Brilliant Charlie Kaufman film reviewed before shooting

After turning over brilliant scripts for films such as Being John Malkovich, Adaptation, and Eternal Sunshine Of The Spotless Mind to other directors, screenwriter Charlie Kaufman will finally step behind the camera to direct a film called Synecdoche, New York. The story concerns a theater director whose world changes when he becomes convinced that he’s dying, but according to a salivating early report, that’s merely a springboard into something truly mind-blowing:

If this film gets made in any way that resembles what's on the page — and with the writer himself directing, it will likely gain even more color and potency in the translation — it will be some kind of miracle. "Synecdoche" will make "Adaptation" and "Eternal Sunshine" look like instructional industrial films. No one has ever written a screenplay like this. It's questionable whether cinema is even capable of handling the thematic, tonal and narrative weight of a story this ambitious.

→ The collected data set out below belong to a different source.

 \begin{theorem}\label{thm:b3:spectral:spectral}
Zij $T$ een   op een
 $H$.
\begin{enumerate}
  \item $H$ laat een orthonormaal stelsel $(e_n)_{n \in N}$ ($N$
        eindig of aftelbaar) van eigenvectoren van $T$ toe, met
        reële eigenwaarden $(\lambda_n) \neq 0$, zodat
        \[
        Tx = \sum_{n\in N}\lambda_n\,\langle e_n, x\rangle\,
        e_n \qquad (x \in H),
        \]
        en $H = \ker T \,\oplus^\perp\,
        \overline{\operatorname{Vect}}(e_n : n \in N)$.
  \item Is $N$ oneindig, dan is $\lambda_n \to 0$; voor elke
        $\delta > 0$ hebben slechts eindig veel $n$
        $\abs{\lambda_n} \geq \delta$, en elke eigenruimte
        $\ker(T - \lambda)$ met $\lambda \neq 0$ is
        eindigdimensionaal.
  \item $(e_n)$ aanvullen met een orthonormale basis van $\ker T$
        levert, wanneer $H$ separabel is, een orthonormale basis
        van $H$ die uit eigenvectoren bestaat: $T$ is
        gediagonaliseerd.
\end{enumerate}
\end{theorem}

Boy, you’ve got to hand to those cats over at Ain’t It Cool News: They can sure get you psyched about seeing a movie, even when not a foot of celluloid has been run through the camera. Only this report comes not from AICN, but from a new L.A. Times feature called Scriptland, which offers advance reports on scripts prior to their production. By the author’s own admission, “many people, beginning with Kaufman, do not want me to have the script, do not want me to read the script, and without question do not want me to write anything about the script.”

Based on the chorus of entertainment columnists damning the Scriptland feature, Kaufman is not alone. Is it fair for writers to speculate on scripts and movies still in the early stages of development? Is this a desperate attempt for traditional media outlets to catch up with the Internet buzzmeisters? You decide.